Brown called Environmental Protection Agency chief Scott Pruitt “Outlaw Pruitt,” and accused him of “breaking the law.”
“He’s flouting the Clean Air Act and the legitimate needs and well-being of the American people,” the governor said.
The California-led lawsuit filed in federal court seeks to block the EPA’s effort to weaken rules requiring cars and SUVs to average nearly 55 miles per gallon by 2025.
The rules are crucial to California and other states meeting their climate action goals, as well as to fulfilling their vow to carry the country toward meeting its obligations under the Paris agreement on global warming. The federal agency has declared the standards are too onerous and need to be reconsidered.
It would also revoke the authority California and other states now have to keep in place the stricter, existing targets.
The states argue the EPA acted arbitrarily and capriciously in trying to unravel the aggressive targets, failed to follow its own regulations and violated the Clean Air Act.
“The states joining today’s lawsuit represent 140 million people who simply want cleaner and more efficient cars,” Brown said. “This phalanx of states will defend the nation’s clean car standards to boost gas mileage and curb toxic air pollution.”
The lawsuit comes days after Pruitt assured members of Congress that he was committed to a compromise with California, and would seek mileage targets the state could embrace. But soon after Pruitt made those assurances in congressional hearings, his agency’s draft plan surfaced. It showed no intention of brokering a deal, and instead strikes a hostile posture toward California and other states.
Trump was elected on the promise of reducing red tape and regulations for businesses and the EPA has sought to scale back rules on several major industries. “Cooperative federalism doesn’t mean that one state can dictate standards for the rest of the country,” Pruitt said in a recent statement on the emission standards issue.
Even the auto industry has become unnerved at how aggressively the EPA is going after emissions standards. A Trump administration war on the issue with California, which Brown said Tuesday is “sharpening,” threatens to tangle the regulations up in years of litigation, leaving car makers uncertain of what to plan for.
EPA officials declined Tuesday to respond to the allegations in the lawsuit or the name-calling by the governor.
The administration did not respond directly to a question about why it has had such a heavy hand with states, despite the normal deference urged by conservatives.
“Certainly the administration supports state rights,” press secretary Sarah Huckabee Sanders said at Monday’s press briefing. “In regard to the specific lawsuit, we’re reviewing that,” she added.
California has been at the forefront of environmental protections for decades and pioneered efforts to regulate tailpipe emissions in the 1970s, when it created the country’s first standards for nitrogen oxide emissions from tailpipes.
Starting in 2010, during the Obama administration, the EPA, National Highway Traffic Safety Administration and California Air Resources Board established a single national program of greenhouse gas emissions standards for model year 2012-2025 vehicles.
That program permits automakers to design and manufacture to a single target, according to state Attorney General Xavier Becerra, who filed the lawsuit.
The attorney general noted that last month the EPA reversed course and claimed that the clean car standards for model years 2022-25 should be scrapped.

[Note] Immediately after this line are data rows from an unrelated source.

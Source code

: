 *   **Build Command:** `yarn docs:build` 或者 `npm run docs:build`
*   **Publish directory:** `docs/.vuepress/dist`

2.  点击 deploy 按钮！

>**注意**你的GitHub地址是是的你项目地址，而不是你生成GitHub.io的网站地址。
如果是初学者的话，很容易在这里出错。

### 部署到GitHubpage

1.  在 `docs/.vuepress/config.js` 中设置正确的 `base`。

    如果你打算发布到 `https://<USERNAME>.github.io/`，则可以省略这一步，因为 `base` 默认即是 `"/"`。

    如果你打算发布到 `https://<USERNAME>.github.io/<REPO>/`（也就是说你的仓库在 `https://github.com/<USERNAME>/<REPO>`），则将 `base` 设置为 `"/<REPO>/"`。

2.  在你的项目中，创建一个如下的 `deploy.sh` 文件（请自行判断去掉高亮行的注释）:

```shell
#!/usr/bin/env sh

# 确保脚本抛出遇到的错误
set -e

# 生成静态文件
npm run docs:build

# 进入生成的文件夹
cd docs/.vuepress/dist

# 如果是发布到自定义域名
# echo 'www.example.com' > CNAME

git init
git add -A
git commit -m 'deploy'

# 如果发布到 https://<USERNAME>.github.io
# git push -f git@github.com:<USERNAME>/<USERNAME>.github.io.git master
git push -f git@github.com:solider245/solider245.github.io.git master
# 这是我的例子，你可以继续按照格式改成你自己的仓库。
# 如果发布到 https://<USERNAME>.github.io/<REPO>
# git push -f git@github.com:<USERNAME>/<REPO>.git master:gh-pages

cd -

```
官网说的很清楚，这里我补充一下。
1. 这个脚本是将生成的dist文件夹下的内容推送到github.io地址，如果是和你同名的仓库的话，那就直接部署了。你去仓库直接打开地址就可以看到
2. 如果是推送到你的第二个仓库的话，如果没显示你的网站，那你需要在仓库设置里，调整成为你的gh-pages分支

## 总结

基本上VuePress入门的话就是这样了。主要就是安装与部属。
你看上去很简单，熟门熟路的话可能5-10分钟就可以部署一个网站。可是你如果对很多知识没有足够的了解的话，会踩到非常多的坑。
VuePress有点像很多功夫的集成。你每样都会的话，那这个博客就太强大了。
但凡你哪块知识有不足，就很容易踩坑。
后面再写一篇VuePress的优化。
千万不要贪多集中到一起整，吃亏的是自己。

Becerra said the federal government offered no evidence to support the decision and the expected rules that may weaken the existing 2022-2025 standards.
Becerra, who joined Brown at the Capitol to announce what is the state’s 32nd legal challenge to the Trump administration, said the existing clean car standards are achievable, science-based and “a boon for hard-working American families.”
“Enough is enough,” Becerra said. “We’re not looking to pick a fight with the Trump administration, but when the stakes are this high for our families’ health and our economic prosperity, we have a responsibility to do what is necessary to defend them.”
The lawsuit was filed in the United States Court of Appeals for the District of Columbia Circuit and California was joined as a plaintiff by other states including Illinois, Maryland, Massachusetts, New Jersey, New York, Oregon and Pennsylvania among others, as well as the District of Columbia.
The states that sued represent some 43 percent of the U.S. automobile market, Brown said.
The governor said the changes would make the U.S. auto industry less competitive with China and other countries in providing cleaner, more efficient engines.
“This move by Pruitt with the help and encouragement of Trump is not going to make America great,” Brown said. “It’s going to make America second-rate and probably will jeopardize America’s auto industry.”
He noted the Obama administration agreed to the standards with states including California based on two years of study.
“You can’t just like some tin-horn dictator say, ‘I’m tearing up a rule that is based on a two-year-determination process,’” Brown said.